| TASK INSTRUCTIONS |
If a line of the records contains the word "done", list it.

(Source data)
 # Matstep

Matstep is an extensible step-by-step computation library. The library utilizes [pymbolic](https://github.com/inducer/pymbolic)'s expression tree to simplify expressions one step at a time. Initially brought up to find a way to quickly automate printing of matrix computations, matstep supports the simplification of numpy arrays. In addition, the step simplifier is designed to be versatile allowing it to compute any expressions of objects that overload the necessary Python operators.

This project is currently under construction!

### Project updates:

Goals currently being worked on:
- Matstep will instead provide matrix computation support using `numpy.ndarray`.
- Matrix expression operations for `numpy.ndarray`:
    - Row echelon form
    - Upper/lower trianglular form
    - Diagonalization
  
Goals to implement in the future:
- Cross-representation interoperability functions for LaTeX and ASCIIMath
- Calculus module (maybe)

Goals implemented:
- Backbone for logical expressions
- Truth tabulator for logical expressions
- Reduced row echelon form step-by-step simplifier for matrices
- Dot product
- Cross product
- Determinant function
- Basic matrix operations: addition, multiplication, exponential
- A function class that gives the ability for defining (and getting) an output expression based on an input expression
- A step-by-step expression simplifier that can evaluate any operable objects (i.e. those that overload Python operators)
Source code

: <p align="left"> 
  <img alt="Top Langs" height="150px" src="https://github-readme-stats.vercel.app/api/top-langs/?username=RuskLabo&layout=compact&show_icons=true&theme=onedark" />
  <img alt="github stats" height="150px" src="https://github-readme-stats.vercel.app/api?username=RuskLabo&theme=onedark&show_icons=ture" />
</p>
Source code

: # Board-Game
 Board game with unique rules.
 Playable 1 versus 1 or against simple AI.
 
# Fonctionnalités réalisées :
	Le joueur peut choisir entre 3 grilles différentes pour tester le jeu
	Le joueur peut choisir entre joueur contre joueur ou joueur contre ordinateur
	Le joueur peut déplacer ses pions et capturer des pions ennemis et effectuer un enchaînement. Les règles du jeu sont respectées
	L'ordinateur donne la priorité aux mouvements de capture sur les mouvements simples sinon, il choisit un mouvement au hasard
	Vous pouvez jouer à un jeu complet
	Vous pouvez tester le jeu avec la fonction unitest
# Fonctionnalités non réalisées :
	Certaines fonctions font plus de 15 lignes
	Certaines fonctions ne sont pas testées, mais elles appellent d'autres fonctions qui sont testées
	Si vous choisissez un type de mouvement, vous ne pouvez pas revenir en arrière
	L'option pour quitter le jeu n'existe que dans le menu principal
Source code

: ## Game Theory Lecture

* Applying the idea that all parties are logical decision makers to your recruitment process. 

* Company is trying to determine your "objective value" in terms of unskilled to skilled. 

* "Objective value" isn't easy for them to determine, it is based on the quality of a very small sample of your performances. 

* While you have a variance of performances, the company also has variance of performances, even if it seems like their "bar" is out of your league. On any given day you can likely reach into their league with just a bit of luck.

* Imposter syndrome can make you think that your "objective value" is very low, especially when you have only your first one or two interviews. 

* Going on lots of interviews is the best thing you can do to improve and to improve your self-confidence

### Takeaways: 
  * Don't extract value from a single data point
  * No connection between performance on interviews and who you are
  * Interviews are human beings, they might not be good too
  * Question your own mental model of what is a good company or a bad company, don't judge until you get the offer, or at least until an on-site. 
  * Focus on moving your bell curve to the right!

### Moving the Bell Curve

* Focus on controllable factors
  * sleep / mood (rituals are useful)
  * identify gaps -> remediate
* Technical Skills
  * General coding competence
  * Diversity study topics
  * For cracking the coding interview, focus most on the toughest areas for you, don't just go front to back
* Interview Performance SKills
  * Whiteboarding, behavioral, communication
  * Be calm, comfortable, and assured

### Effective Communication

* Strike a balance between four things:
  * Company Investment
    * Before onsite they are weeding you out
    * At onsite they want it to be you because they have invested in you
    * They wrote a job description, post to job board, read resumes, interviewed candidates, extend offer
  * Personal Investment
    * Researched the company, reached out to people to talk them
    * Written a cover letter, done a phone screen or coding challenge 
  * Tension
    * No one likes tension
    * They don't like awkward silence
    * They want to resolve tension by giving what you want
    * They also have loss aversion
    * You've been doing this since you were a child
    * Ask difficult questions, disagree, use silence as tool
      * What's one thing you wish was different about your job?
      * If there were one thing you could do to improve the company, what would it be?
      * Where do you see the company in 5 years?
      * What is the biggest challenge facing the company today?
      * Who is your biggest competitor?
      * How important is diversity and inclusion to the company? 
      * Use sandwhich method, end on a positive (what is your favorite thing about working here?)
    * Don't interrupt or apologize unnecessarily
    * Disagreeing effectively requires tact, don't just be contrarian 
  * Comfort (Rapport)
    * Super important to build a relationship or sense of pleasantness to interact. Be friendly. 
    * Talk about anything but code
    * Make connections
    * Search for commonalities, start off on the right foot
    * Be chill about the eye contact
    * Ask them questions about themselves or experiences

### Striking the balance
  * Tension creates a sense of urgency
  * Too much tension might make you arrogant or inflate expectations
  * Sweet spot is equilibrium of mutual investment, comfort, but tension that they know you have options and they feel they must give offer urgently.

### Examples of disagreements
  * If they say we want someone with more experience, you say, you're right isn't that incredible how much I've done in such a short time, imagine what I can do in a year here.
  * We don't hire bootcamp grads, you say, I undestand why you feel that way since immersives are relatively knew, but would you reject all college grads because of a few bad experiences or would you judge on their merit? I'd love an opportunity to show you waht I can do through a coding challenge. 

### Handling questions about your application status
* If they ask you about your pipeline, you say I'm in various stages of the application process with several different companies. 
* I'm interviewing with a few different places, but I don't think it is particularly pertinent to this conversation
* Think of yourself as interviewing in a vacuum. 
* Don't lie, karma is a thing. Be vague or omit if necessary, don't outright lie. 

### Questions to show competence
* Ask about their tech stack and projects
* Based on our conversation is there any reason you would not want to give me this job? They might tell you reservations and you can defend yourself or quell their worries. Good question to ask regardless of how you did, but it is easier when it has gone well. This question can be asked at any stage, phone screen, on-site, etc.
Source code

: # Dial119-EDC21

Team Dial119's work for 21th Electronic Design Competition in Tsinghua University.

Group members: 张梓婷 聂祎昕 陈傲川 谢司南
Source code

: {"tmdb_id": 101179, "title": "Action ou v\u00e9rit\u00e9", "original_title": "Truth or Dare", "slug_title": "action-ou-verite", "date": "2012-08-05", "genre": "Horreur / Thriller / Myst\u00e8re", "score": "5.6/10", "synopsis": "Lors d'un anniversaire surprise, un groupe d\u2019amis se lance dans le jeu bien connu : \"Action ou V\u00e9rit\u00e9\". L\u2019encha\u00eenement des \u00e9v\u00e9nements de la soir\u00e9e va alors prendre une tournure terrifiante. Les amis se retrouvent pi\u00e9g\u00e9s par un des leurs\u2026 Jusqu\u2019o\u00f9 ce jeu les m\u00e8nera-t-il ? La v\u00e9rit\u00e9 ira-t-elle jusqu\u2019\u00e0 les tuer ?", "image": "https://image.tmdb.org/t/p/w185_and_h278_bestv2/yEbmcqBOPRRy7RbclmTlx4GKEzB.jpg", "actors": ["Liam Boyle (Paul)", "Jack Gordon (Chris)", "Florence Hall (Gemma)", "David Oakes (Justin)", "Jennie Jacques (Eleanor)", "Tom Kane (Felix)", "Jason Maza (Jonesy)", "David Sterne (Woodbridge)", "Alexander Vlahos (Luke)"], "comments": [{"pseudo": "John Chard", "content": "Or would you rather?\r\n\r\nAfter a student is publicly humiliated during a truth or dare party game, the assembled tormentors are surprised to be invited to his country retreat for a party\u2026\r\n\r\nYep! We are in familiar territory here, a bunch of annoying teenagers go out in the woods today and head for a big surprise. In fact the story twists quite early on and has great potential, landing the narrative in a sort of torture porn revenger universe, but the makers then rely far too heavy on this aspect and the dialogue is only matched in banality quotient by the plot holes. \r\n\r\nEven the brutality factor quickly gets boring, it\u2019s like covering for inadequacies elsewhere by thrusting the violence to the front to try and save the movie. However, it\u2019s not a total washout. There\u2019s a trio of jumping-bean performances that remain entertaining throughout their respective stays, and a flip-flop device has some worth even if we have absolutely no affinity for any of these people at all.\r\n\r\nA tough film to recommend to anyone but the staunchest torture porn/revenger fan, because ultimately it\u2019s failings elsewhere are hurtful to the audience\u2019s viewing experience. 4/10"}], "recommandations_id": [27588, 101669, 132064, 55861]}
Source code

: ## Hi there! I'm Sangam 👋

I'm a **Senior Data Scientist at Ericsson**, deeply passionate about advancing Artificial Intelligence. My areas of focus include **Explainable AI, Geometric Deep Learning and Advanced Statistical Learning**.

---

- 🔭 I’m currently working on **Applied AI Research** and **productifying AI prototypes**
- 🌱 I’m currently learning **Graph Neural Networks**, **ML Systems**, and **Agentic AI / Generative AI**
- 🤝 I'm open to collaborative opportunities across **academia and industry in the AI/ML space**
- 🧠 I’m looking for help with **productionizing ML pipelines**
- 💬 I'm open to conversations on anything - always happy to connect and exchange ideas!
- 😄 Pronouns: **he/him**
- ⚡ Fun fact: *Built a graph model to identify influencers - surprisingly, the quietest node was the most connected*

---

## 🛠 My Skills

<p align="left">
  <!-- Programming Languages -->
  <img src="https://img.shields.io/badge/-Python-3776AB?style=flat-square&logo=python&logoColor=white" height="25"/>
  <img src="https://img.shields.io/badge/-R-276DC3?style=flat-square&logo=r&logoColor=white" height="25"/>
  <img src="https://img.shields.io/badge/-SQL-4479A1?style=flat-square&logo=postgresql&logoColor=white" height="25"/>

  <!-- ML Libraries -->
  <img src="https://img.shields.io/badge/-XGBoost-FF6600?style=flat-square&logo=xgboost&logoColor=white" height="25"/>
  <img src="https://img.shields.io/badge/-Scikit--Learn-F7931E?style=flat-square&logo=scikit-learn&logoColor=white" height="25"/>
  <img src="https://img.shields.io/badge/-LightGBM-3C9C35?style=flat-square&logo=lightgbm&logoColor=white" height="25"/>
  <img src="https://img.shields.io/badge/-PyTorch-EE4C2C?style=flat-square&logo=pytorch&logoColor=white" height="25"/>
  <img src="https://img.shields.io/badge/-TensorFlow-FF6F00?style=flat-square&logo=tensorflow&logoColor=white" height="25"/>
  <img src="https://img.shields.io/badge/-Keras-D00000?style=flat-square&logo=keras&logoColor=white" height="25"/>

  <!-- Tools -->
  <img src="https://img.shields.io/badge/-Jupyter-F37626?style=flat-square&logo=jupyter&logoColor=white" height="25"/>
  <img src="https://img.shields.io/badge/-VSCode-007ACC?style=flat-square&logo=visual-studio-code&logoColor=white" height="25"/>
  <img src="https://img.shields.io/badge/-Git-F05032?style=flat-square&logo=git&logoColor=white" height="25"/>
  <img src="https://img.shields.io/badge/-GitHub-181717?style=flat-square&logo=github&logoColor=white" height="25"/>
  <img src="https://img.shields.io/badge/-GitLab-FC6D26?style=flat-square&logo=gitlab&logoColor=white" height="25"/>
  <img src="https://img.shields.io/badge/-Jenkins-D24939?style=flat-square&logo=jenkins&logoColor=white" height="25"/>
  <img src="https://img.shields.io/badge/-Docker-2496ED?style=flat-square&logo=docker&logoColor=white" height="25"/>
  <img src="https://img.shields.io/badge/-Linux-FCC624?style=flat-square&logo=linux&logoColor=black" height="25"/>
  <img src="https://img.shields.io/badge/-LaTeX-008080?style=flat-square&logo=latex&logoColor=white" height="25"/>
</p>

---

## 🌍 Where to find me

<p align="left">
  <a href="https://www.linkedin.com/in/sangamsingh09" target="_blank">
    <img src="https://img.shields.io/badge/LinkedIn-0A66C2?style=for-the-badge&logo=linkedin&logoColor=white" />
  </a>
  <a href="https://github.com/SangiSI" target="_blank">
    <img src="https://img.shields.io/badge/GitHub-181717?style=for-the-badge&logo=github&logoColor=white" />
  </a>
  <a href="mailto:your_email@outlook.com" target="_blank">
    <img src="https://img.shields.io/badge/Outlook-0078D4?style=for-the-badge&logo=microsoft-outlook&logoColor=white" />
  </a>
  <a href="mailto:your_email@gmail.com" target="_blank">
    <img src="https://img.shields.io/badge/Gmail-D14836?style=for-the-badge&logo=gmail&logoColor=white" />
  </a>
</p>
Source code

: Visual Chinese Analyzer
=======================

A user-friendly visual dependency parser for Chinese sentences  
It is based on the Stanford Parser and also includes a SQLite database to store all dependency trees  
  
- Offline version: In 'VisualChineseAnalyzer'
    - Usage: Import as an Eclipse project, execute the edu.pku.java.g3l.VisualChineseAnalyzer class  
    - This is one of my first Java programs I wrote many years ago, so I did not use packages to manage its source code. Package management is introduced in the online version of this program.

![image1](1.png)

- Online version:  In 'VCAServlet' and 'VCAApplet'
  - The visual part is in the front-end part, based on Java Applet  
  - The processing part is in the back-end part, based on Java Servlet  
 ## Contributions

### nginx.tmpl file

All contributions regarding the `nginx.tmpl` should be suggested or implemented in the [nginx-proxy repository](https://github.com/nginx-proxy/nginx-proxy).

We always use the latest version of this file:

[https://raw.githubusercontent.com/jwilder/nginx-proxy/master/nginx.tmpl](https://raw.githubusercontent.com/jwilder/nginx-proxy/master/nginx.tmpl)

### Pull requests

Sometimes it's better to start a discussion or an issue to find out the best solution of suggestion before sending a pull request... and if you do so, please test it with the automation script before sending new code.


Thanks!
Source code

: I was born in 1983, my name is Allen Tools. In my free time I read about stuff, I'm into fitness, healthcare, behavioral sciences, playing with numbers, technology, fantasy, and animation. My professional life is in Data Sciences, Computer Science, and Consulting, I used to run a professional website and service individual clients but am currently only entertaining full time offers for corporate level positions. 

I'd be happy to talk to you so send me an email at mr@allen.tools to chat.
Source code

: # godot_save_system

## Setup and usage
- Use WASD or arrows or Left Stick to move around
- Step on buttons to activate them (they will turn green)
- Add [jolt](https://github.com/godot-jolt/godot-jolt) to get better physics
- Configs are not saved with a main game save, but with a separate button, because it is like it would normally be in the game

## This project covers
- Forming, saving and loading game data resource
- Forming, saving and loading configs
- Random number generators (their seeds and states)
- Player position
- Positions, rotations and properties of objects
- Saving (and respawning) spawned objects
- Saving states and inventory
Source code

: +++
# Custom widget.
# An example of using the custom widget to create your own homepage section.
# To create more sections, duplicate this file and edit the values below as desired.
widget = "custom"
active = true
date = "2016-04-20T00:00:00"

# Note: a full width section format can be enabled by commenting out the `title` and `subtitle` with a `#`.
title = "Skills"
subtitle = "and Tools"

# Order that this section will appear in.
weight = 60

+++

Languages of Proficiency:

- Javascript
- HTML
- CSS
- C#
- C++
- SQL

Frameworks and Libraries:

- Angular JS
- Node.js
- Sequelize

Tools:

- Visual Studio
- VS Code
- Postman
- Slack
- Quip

| RESPONSE AREA |
    * Written a cover letter, done a phone screen or coding challenge 
  * If they say we want someone with more experience, you say, you're right isn't that incredible how much I've done in such a short time, imagine what I can do in a year here.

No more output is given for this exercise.